Your goal: Repeat the listing that follows exactly, please.

*** Records to process ***

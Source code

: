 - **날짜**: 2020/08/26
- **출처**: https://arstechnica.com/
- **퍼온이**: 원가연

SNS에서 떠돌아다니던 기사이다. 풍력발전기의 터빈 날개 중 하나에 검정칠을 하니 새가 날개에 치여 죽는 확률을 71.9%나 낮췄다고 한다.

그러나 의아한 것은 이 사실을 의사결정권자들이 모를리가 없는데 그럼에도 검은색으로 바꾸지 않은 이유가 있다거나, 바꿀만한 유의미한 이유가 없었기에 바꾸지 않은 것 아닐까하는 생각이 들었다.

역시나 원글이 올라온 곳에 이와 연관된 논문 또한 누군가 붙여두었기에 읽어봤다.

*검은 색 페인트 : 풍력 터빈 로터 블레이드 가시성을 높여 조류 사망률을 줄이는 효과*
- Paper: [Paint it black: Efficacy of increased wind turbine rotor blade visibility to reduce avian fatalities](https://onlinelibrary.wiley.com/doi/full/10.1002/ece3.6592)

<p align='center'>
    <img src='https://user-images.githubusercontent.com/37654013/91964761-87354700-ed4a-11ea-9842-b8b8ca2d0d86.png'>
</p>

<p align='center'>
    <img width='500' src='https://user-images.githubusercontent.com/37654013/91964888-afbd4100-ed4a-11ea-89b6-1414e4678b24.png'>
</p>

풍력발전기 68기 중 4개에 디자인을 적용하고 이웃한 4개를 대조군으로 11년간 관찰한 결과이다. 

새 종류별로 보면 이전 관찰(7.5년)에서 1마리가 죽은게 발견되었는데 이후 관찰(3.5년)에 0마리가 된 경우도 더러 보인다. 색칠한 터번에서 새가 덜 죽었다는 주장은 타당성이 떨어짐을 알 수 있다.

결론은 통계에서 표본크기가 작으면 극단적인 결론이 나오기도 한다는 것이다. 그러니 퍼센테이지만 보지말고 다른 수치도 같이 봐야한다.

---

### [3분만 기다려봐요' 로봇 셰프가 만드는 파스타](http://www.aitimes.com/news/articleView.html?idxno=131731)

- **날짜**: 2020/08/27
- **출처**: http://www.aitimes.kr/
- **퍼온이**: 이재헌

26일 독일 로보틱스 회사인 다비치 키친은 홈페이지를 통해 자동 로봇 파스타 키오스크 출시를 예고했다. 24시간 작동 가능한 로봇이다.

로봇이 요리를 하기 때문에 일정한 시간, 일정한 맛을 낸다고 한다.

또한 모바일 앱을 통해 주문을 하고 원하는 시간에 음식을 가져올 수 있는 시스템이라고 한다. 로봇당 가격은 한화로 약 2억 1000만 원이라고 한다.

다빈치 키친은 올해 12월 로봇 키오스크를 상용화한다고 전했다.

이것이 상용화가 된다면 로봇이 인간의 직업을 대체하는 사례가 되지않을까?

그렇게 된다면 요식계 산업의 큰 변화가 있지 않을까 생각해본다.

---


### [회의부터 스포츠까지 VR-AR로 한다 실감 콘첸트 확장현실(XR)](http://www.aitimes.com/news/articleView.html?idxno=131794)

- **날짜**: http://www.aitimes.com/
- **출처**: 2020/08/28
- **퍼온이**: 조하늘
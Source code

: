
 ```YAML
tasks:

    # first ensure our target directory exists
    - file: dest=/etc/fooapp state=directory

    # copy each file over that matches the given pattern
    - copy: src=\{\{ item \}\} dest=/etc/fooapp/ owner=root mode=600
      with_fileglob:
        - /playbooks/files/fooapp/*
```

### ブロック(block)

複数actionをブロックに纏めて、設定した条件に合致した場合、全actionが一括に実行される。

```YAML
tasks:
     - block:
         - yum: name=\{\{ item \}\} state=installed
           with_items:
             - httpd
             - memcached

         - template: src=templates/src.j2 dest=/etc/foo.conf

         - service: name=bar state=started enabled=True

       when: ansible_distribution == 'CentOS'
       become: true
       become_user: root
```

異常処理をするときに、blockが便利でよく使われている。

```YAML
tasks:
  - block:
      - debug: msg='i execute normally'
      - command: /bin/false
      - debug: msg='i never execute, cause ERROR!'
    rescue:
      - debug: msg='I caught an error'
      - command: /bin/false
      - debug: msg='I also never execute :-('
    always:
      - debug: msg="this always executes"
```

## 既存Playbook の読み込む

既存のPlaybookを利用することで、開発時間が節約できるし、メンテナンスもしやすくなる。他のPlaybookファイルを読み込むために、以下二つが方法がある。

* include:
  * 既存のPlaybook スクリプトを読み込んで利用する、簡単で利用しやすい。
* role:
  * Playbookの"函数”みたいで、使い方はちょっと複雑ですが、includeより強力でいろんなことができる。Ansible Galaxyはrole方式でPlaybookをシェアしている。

***

Finished exercise:
Source code

: - **날짜**: 2020/08/26
- **출처**: https://arstechnica.com/
- **퍼온이**: 원가연

SNS에서 떠돌아다니던 기사이다. 풍력발전기의 터빈 날개 중 하나에 검정칠을 하니 새가 날개에 치여 죽는 확률을 71.9%나 낮췄다고 한다.

그러나 의아한 것은 이 사실을 의사결정권자들이 모를리가 없는데 그럼에도 검은색으로 바꾸지 않은 이유가 있다거나, 바꿀만한 유의미한 이유가 없었기에 바꾸지 않은 것 아닐까하는 생각이 들었다.

역시나 원글이 올라온 곳에 이와 연관된 논문 또한 누군가 붙여두었기에 읽어봤다.

*검은 색 페인트 : 풍력 터빈 로터 블레이드 가시성을 높여 조류 사망률을 줄이는 효과*
- Paper: [Paint it black: Efficacy of increased wind turbine rotor blade visibility to reduce avian fatalities](https://onlinelibrary.wiley.com/doi/full/10.1002/ece3.6592)

<p align='center'>
    <img src='https://user-images.githubusercontent.com/37654013/91964761-87354700-ed4a-11ea-9842-b8b8ca2d0d86.png'>
</p>

<p align='center'>
    <img width='500' src='https://user-images.githubusercontent.com/37654013/91964888-afbd4100-ed4a-11ea-89b6-1414e4678b24.png'>
</p>

풍력발전기 68기 중 4개에 디자인을 적용하고 이웃한 4개를 대조군으로 11년간 관찰한 결과이다. 

새 종류별로 보면 이전 관찰(7.5년)에서 1마리가 죽은게 발견되었는데 이후 관찰(3.5년)에 0마리가 된 경우도 더러 보인다. 색칠한 터번에서 새가 덜 죽었다는 주장은 타당성이 떨어짐을 알 수 있다.

결론은 통계에서 표본크기가 작으면 극단적인 결론이 나오기도 한다는 것이다. 그러니 퍼센테이지만 보지말고 다른 수치도 같이 봐야한다.

---

### [3분만 기다려봐요' 로봇 셰프가 만드는 파스타](http://www.aitimes.com/news/articleView.html?idxno=131731)

- **날짜**: 2020/08/27
- **출처**: http://www.aitimes.kr/
- **퍼온이**: 이재헌

26일 독일 로보틱스 회사인 다비치 키친은 홈페이지를 통해 자동 로봇 파스타 키오스크 출시를 예고했다. 24시간 작동 가능한 로봇이다.

로봇이 요리를 하기 때문에 일정한 시간, 일정한 맛을 낸다고 한다.

또한 모바일 앱을 통해 주문을 하고 원하는 시간에 음식을 가져올 수 있는 시스템이라고 한다. 로봇당 가격은 한화로 약 2억 1000만 원이라고 한다.

다빈치 키친은 올해 12월 로봇 키오스크를 상용화한다고 전했다.

이것이 상용화가 된다면 로봇이 인간의 직업을 대체하는 사례가 되지않을까?

그렇게 된다면 요식계 산업의 큰 변화가 있지 않을까 생각해본다.

---


### [회의부터 스포츠까지 VR-AR로 한다 실감 콘첸트 확장현실(XR)](http://www.aitimes.com/news/articleView.html?idxno=131794)

- **날짜**: http://www.aitimes.com/
- **출처**: 2020/08/28
- **퍼온이**: 조하늘
Source code

:
 ```YAML
tasks:

    # first ensure our target directory exists
    - file: dest=/etc/fooapp state=directory

    # copy each file over that matches the given pattern
    - copy: src=\{\{ item \}\} dest=/etc/fooapp/ owner=root mode=600
      with_fileglob:
        - /playbooks/files/fooapp/*
```

### ブロック(block)

複数actionをブロックに纏めて、設定した条件に合致した場合、全actionが一括に実行される。

```YAML
tasks:
     - block:
         - yum: name=\{\{ item \}\} state=installed
           with_items:
             - httpd
             - memcached

         - template: src=templates/src.j2 dest=/etc/foo.conf

         - service: name=bar state=started enabled=True

       when: ansible_distribution == 'CentOS'
       become: true
       become_user: root
```

異常処理をするときに、blockが便利でよく使われている。

```YAML
tasks:
  - block:
      - debug: msg='i execute normally'
      - command: /bin/false
      - debug: msg='i never execute, cause ERROR!'
    rescue:
      - debug: msg='I caught an error'
      - command: /bin/false
      - debug: msg='I also never execute :-('
    always:
      - debug: msg="this always executes"
```

## 既存Playbook の読み込む

既存のPlaybookを利用することで、開発時間が節約できるし、メンテナンスもしやすくなる。他のPlaybookファイルを読み込むために、以下二つが方法がある。

* include:
  * 既存のPlaybook スクリプトを読み込んで利用する、簡単で利用しやすい。
* role:
  * Playbookの"函数”みたいで、使い方はちょっと複雑ですが、includeより強力でいろんなことができる。Ansible Galaxyはrole方式でPlaybookをシェアしている。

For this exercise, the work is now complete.